La comunità del quartiere comprendeva tutti, anche il Parroco, figura assolutamente eminente nel panorama locale. Autorità indiscussa, morale e “politica”, alcuni tra i parroci della chiesa di san Giovanni Battista sono rimasti indissolubilmente legati al quartiere, e ancora oggi, magari a distanza di settanta anni, permangono nitidamente nella memoria dei nostri intervistati. Tra questi, spicca la figura del Canonico don Giovanni Basso, parroco dal 1936 al 1972.
“Quando gli viene chiesto da Anna chi erano i personaggi rilevanti del periodo, Pietro non ha dubbi: il quartiere, in quegli anni di adolescenza, era rappresentato dalla figura di Don Basso, capace di aggregare e svolgere una funzione pedagogica importante.

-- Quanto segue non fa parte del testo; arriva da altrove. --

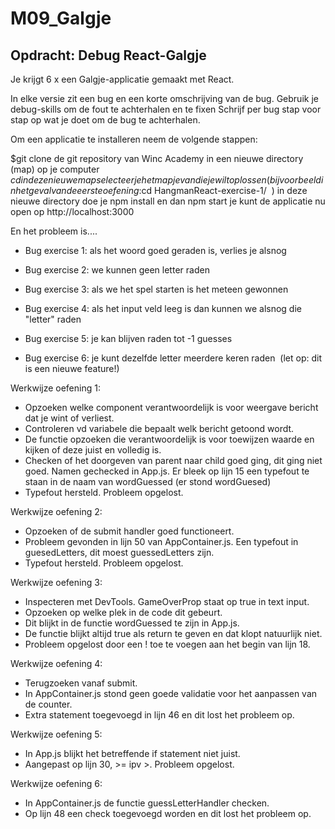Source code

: # M09_Galgje

## Opdracht: Debug React-Galgje
Je krijgt 6 x een Galgje-applicatie gemaakt met React.

In elke versie zit een bug en een korte omschrijving van de bug.
Gebruik je debug-skills om de fout te achterhalen en te fixen
Schrijf per bug stap voor stap op wat je doet om de bug te achterhalen.

Om een applicatie te installeren neem de volgende stappen:

$git clone de git repository van Winc Academy in een nieuwe directory (map) op je computer
$cd  in deze nieuwe map selecteer je het mapje van  die je wilt oplossen (bijvoorbeeld in het geval van de eerste oefening: $cd HangmanReact-exercise-1/  )
in deze nieuwe directory doe je npm install en dan npm start
je kunt de applicatie nu open op http://localhost:3000

En het probleem is....

* Bug exercise 1: als het woord goed geraden is, verlies je alsnog

* Bug exercise 2: we kunnen geen letter raden

* Bug exercise 3: als we het spel starten is het meteen gewonnen

* Bug exercise 4: als het input veld leeg is dan kunnen we alsnog die "letter" raden

* Bug exercise 5: je kan blijven raden tot -1 guesses

* Bug exercise 6: je kunt dezelfde letter meerdere keren raden  (let op: dit is een nieuwe feature!) 


Werkwijze oefening 1:
* Opzoeken welke component verantwoordelijk is voor weergave bericht dat je wint of verliest.
* Controleren vd variabele die bepaalt welk bericht getoond wordt.
* De functie opzoeken die verantwoordelijk is voor toewijzen waarde en kijken of deze juist en volledig is.
* Checken of het doorgeven van parent naar child goed ging, dit ging niet goed. Namen gechecked in App.js. Er bleek op lijn 15 een typefout te staan in de naam van wordGuessed (er stond wordGuesed)
* Typefout hersteld. Probleem opgelost.

Werkwijze oefening 2:
* Opzoeken of de submit handler goed functioneert.
* Probleem gevonden in lijn 50 van AppContainer.js. Een typefout in guesedLetters, dit moest guessedLetters zijn.
* Typefout hersteld. Probleem opgelost.

Werkwijze oefening 3:
* Inspecteren met DevTools. GameOverProp staat op true in text input.
* Opzoeken op welke plek in de code dit gebeurt.
* Dit blijkt in de functie wordGuessed te zijn in App.js.
* De functie blijkt altijd true als return te geven en dat klopt natuurlijk niet.
* Probleem opgelost door een ! toe te voegen aan het begin van lijn 18.

Werkwijze oefening 4:
* Terugzoeken vanaf submit.
* In AppContainer.js stond geen goede validatie voor het aanpassen van de counter.
* Extra statement toegevoegd in lijn 46 en dit lost het probleem op.

Werkwijze oefening 5:
* In App.js blijkt het betreffende if statement niet juist.
* Aangepast op lijn 30, >= ipv >. Probleem opgelost.

Werkwijze oefening 6:
* In AppContainer.js de functie guessLetterHandler checken.
* Op lijn 48 een check toegevoegd worden en dit lost het probleem op.
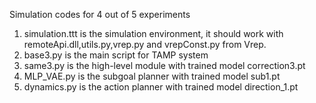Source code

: Simulation codes for 4 out of 5 experiments
1. simulation.ttt is the simulation environment, it should work with remoteApi.dll,utils.py,vrep.py and vrepConst.py from Vrep.
2. base3.py is the main script for TAMP system
3. same3.py is the high-level module with trained model correction3.pt
4. MLP_VAE.py is the subgoal planner with trained model sub1.pt
5. dynamics.py is the action planner with trained model direction_1.pt
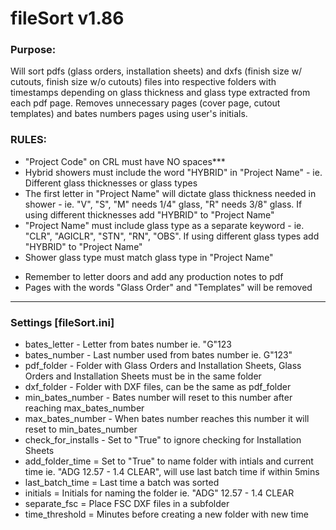 # fileSort v1.86

### Purpose:
Will sort pdfs (glass orders, installation sheets) and dxfs (finish size w/ cutouts, finish size w/o cutouts) files into respective folders with timestamps depending on glass thickness and glass type extracted from each pdf page. Removes unnecessary pages (cover page, cutout templates) and bates numbers pages using user's initials.

### RULES:
- "Project Code" on CRL must have NO spaces***
- Hybrid showers must include the word "HYBRID" in "Project Name" - ie. Different glass thicknesses or glass types
- The first letter in "Project Name" will dictate glass thickness needed in shower - ie. "V", "S", "M" needs 1/4" glass, "R" needs 3/8" glass. If using different thicknesses add "HYBRID" to "Project Name"
- "Project Name" must include glass type as a separate keyword - ie. "CLR", "AGICLR", "STN", "RN", "OBS". If using different glass types add "HYBRID" to "Project Name"
- Shower glass type must match glass type in "Project Name"

* Remember to letter doors and add any production notes to pdf
* Pages with the words "Glass Order" and "Templates" will be removed

------------------------------------------------------------------

### Settings [fileSort.ini]
- bates_letter - Letter from bates number ie. "G"123
- bates_number - Last number used from bates number ie. G"123"
- pdf_folder - Folder with Glass Orders and Installation Sheets, Glass Orders and Installation Sheets must be in the same folder
- dxf_folder - Folder with DXF files, can be the same as pdf_folder
- min_bates_number - Bates number will reset to this number after reaching max_bates_number
- max_bates_number - When bates number reaches this number it will reset to min_bates_number
- check_for_installs - Set to "True" to ignore checking for Installation Sheets
- add_folder_time = Set to "True" to name folder with intials and current time ie. "ADG 12.57 - 1.4 CLEAR", will use last batch time if within 5mins
- last_batch_time = Last time a batch was sorted
- initials = Initials for naming the folder ie. "ADG" 12.57 - 1.4 CLEAR
- separate_fsc = Place FSC DXF files in a subfolder
- time_threshold = Minutes before creating a new folder with new time
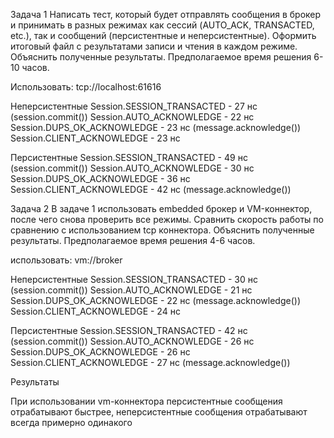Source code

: Задача 1
Написать тест, который будет отправлять сообщения в брокер и принимать в разных режимах как сессий (AUTO_ACK, TRANSACTED, etc.),
так и сообщений (персистентные и неперсистентные).
Оформить итоговый файл с результатами записи и чтения в каждом режиме.
Объяснить полученные результаты.
Предполагаемое время решения 6-10 часов.

Использовать: tcp://localhost:61616

Неперсистентные
Session.SESSION_TRANSACTED - 27 нс (session.commit())
Session.AUTO_ACKNOWLEDGE - 22 нс
Session.DUPS_OK_ACKNOWLEDGE - 23 нс (message.acknowledge())
Session.CLIENT_ACKNOWLEDGE - 23 нс

Персистентные
Session.SESSION_TRANSACTED - 49 нс (session.commit())
Session.AUTO_ACKNOWLEDGE - 30 нс
Session.DUPS_OK_ACKNOWLEDGE - 36 нс
Session.CLIENT_ACKNOWLEDGE - 42 нс (message.acknowledge())


Задача 2
В задаче 1 использовать embedded брокер и VM-коннектор, после чего снова проверить все режимы.
Сравнить скорость работы по сравнению с использованием tcp коннектора. Объяснить полученные результаты.
Предполагаемое время решения 4-6 часов.

использовать: vm://broker

Неперсистентные
Session.SESSION_TRANSACTED - 30 нс (session.commit())
Session.AUTO_ACKNOWLEDGE - 21 нс
Session.DUPS_OK_ACKNOWLEDGE - 22 нс (message.acknowledge())
Session.CLIENT_ACKNOWLEDGE - 24 нс

Персистентные
Session.SESSION_TRANSACTED - 42 нс (session.commit())
Session.AUTO_ACKNOWLEDGE - 26 нс
Session.DUPS_OK_ACKNOWLEDGE - 26 нс
Session.CLIENT_ACKNOWLEDGE - 27 нс (message.acknowledge())


Результаты


При использовании vm-коннектора персистентные сообщения отрабатывают быстрее, неперсистентные сообщения 
отрабатывают всегда примерно одинакого
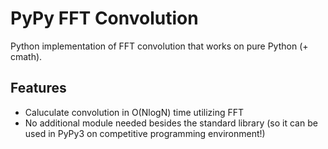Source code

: # PyPy FFT Convolution
Python implementation of FFT convolution that works on pure Python (+ cmath).

## Features
- Caluculate convolution in O(NlogN) time utilizing FFT
- No additional module needed besides the standard library (so it can be used in PyPy3 on competitive programming environment!)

Spiega: “Ricordo quando a 13 anni demolimmo il pavimento della chiesa di San Giovanni, su istruzione del Parroco, per preparare i lavori di riqualificazione”. Oltre a Don Basso, la figura di Don Valentino “ci metteva tutti in riga. Ricordo gli scappellotti e la sua figura autorevole, che sapeva come prenderci e dove indirizzarci. Andavamo a messa sovente, perché il parroco dava dei “punti” a chi era presente con maggiore frequenza. Alla fine dell’anno, chi aveva un punteggio maggiore otteneva un riconoscimento, una menzione speciale”.
La piazza era anche luogo di incontro, a volte con personaggi celebri:
“Conobbi Fenoglio. Lavorava da Marengo vini. Portavo le buste con i conti da saldare per conto di mio padre. Stessa cosa con Don Basso, il parroco punto di riferimento del quartiere. Mi viene in mente un’immagine di tanto tempo fa. Avevo l’abitudine di mettere il conto dentro una busta gialla, ma quando gliela porsi al prete lui pensò che fosse un’offerta: fu contento, esclamò un grazie di cuore, in verità dovetti dargli la notizia che la busta conteneva il saldo da pagare! Conservo questo ricordo dentro di me con affetto”.
Il quartiere e la sua piazza erano, ovviamente, anche sede di svariate attività tradizionali al servizio del cittadino. Negozi di quartiere, artigiani specializzati per privati e attività proto industriali (i bottai al servizio delle cantine vitivinicole del territorio delle Langhe): piccole attività che, concentrate nelle poche vie intorno alla piazza, facevano del quartiere un mondo quasi autosufficiente. Non gli “antichi mestieri” spacciati per tali da mercatini vari, ma serie e dignitose attività imprenditoriali che sono esistite fin quasi agli anni ’90 del secolo scorso.